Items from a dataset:
++++++++++++++++++++
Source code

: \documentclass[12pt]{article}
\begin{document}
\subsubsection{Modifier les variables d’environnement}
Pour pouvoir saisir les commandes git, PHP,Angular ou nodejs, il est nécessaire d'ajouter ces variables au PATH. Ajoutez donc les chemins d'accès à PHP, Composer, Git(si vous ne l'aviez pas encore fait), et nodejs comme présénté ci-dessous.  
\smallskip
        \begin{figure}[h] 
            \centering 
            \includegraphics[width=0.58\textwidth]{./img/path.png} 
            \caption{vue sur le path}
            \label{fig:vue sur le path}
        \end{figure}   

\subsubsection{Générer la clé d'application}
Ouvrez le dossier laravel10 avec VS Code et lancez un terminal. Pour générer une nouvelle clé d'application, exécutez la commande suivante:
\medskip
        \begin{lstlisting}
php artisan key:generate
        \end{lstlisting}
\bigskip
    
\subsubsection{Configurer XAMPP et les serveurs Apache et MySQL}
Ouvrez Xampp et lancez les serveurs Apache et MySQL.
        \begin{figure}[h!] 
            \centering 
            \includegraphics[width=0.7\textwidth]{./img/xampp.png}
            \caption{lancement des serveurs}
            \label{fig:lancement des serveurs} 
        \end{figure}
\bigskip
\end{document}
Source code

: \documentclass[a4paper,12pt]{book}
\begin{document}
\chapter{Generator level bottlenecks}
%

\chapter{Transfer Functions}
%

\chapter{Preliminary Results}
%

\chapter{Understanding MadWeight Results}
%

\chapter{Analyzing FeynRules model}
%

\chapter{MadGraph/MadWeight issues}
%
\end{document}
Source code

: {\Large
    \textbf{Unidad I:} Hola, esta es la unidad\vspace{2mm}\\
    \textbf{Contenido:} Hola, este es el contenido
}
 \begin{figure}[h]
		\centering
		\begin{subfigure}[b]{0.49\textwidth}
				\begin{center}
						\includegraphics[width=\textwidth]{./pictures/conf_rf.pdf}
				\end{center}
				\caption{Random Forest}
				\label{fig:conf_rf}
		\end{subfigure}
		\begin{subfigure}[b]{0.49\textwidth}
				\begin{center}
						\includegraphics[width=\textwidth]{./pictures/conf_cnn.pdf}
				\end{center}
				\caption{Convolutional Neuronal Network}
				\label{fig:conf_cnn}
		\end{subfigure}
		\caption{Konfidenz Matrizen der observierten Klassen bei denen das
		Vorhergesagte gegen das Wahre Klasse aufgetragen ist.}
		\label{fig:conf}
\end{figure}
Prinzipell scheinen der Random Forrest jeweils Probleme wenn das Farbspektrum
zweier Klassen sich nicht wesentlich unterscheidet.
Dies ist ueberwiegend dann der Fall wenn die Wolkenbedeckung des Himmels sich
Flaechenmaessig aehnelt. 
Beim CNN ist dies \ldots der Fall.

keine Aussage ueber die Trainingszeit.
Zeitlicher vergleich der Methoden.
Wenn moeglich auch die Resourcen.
++++++++++++++++++++
## Brief
Repeat the entries exactly, all of them.

## Reply to the exercise
Source code

: \documentclass[12pt]{article}
\begin{document}
\subsubsection{Modifier les variables d’environnement}
Pour pouvoir saisir les commandes git, PHP,Angular ou nodejs, il est nécessaire d'ajouter ces variables au PATH. Ajoutez donc les chemins d'accès à PHP, Composer, Git(si vous ne l'aviez pas encore fait), et nodejs comme présénté ci-dessous.  
\smallskip
        \begin{figure}[h] 
            \centering 
            \includegraphics[width=0.58\textwidth]{./img/path.png} 
            \caption{vue sur le path}
            \label{fig:vue sur le path}
        \end{figure}   

\subsubsection{Générer la clé d'application}
Ouvrez le dossier laravel10 avec VS Code et lancez un terminal. Pour générer une nouvelle clé d'application, exécutez la commande suivante:
\medskip
        \begin{lstlisting}
php artisan key:generate
        \end{lstlisting}
\bigskip
    
\subsubsection{Configurer XAMPP et les serveurs Apache et MySQL}
Ouvrez Xampp et lancez les serveurs Apache et MySQL.
        \begin{figure}[h!] 
            \centering 
            \includegraphics[width=0.7\textwidth]{./img/xampp.png}
            \caption{lancement des serveurs}
            \label{fig:lancement des serveurs} 
        \end{figure}
\bigskip
\end{document}
Source code

: \documentclass[a4paper,12pt]{book}
\begin{document}
\chapter{Generator level bottlenecks}
%

\chapter{Transfer Functions}
%

\chapter{Preliminary Results}
%

\chapter{Understanding MadWeight Results}
%

\chapter{Analyzing FeynRules model}
%

\chapter{MadGraph/MadWeight issues}
%
\end{document}
Source code

: {\Large
    \textbf{Unidad I:} Hola, esta es la unidad\vspace{2mm}\\
    \textbf{Contenido:} Hola, este es el contenido
}
 \begin{figure}[h]
		\centering
		\begin{subfigure}[b]{0.49\textwidth}
				\begin{center}
						\includegraphics[width=\textwidth]{./pictures/conf_rf.pdf}
				\end{center}
				\caption{Random Forest}
				\label{fig:conf_rf}
		\end{subfigure}
		\begin{subfigure}[b]{0.49\textwidth}
				\begin{center}
						\includegraphics[width=\textwidth]{./pictures/conf_cnn.pdf}
				\end{center}
				\caption{Convolutional Neuronal Network}
				\label{fig:conf_cnn}
		\end{subfigure}
		\caption{Konfidenz Matrizen der observierten Klassen bei denen das
		Vorhergesagte gegen das Wahre Klasse aufgetragen ist.}
		\label{fig:conf}
\end{figure}
Prinzipell scheinen der Random Forrest jeweils Probleme wenn das Farbspektrum
zweier Klassen sich nicht wesentlich unterscheidet.
Dies ist ueberwiegend dann der Fall wenn die Wolkenbedeckung des Himmels sich
Flaechenmaessig aehnelt. 
Beim CNN ist dies \ldots der Fall.

keine Aussage ueber die Trainingszeit.
Zeitlicher vergleich der Methoden.
Wenn moeglich auch die Resourcen.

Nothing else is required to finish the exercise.